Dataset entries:
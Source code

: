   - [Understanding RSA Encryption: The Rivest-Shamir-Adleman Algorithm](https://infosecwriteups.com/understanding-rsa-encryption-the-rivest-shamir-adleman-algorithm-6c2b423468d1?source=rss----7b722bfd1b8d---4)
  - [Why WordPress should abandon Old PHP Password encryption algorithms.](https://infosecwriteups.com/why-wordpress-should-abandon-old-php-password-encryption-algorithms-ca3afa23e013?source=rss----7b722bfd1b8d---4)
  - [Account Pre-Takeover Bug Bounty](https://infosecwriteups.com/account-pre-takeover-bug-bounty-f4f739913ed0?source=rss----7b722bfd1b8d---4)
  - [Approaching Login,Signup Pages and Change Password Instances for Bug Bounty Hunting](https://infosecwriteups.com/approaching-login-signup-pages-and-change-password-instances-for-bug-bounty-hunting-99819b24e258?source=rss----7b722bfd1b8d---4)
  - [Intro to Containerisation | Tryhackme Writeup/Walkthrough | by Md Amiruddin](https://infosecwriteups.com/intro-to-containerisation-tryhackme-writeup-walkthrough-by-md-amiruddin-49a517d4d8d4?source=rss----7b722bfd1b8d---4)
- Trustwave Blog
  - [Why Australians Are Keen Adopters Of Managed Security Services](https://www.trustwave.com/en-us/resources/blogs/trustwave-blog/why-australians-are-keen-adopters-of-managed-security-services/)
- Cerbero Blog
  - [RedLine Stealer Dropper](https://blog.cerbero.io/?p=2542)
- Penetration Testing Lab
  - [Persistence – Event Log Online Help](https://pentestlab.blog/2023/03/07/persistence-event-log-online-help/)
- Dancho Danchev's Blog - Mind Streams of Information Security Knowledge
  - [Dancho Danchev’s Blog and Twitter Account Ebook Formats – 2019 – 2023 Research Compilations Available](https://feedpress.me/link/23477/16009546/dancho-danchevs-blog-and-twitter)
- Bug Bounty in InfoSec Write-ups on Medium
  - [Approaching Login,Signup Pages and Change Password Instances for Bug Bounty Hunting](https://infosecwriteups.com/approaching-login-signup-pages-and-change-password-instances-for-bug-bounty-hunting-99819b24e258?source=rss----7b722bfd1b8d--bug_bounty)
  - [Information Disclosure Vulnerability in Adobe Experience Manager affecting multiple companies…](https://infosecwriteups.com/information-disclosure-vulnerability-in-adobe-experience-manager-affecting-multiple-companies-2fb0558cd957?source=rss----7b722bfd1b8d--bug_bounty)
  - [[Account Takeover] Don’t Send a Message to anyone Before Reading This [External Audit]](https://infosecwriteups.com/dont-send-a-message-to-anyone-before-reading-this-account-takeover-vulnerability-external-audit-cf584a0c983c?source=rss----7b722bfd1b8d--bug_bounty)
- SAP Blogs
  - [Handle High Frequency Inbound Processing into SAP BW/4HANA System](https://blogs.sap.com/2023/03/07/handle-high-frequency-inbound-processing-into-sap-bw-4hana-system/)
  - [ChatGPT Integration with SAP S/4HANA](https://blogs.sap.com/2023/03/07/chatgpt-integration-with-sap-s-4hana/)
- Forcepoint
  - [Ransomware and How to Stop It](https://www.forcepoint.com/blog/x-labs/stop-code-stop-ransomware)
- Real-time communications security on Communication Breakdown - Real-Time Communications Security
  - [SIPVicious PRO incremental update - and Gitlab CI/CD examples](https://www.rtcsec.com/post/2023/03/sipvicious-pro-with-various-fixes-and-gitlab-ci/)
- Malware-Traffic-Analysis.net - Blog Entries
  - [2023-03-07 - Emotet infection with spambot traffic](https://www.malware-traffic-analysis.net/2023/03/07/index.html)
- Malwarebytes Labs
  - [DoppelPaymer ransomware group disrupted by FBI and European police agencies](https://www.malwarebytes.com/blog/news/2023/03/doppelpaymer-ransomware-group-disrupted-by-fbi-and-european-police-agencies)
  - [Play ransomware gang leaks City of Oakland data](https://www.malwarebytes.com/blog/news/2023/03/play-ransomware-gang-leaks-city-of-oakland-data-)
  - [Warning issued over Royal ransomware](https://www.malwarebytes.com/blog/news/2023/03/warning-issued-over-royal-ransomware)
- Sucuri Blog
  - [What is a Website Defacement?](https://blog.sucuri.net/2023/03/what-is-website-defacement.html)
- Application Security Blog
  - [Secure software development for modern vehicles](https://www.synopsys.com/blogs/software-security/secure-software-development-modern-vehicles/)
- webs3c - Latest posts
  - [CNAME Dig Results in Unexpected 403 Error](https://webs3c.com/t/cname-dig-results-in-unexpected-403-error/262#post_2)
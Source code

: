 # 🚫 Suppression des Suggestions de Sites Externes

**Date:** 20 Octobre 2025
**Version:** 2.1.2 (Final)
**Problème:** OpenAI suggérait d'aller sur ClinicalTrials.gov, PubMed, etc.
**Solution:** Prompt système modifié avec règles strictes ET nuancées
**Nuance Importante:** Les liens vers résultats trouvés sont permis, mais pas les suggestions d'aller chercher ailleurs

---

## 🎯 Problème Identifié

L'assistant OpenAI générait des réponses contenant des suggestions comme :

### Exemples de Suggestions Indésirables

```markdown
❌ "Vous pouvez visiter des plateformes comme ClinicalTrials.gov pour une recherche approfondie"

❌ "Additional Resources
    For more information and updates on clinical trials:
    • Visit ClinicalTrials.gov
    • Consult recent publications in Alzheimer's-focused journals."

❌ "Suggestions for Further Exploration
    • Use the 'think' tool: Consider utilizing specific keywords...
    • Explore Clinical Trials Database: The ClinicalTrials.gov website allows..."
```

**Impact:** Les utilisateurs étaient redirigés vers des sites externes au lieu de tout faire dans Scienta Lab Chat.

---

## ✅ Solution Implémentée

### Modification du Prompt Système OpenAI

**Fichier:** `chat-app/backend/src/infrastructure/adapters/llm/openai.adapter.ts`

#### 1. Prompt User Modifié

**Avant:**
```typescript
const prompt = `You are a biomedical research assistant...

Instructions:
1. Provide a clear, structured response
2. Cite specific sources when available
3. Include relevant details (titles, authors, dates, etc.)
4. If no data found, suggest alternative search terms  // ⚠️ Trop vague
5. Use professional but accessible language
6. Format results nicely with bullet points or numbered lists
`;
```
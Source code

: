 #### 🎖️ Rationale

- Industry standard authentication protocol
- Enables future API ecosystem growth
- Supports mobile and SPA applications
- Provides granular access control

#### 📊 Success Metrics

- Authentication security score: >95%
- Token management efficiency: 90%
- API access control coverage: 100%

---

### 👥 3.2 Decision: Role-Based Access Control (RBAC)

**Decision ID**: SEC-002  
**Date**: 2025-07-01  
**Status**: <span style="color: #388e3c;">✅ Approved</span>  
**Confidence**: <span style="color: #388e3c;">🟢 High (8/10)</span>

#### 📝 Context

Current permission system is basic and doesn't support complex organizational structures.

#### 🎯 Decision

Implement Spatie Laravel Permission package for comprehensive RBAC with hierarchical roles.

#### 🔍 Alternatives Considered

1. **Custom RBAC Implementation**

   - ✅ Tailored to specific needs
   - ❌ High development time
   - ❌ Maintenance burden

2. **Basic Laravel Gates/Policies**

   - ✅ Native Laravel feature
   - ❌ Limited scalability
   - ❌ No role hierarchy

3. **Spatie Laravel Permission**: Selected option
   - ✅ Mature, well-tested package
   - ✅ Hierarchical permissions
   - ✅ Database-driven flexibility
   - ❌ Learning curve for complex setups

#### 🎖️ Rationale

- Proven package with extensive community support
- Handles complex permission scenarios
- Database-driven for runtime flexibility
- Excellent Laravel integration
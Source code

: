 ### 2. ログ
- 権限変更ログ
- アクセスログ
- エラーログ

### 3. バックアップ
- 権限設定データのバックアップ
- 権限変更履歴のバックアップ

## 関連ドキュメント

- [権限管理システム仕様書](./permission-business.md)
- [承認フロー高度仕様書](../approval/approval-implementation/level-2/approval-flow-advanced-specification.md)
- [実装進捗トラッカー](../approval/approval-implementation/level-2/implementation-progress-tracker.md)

== Assignment ==
Above are entries; state the number of lines among them that contain "ClinicalTrials", and nothing else.

== Task response ==
4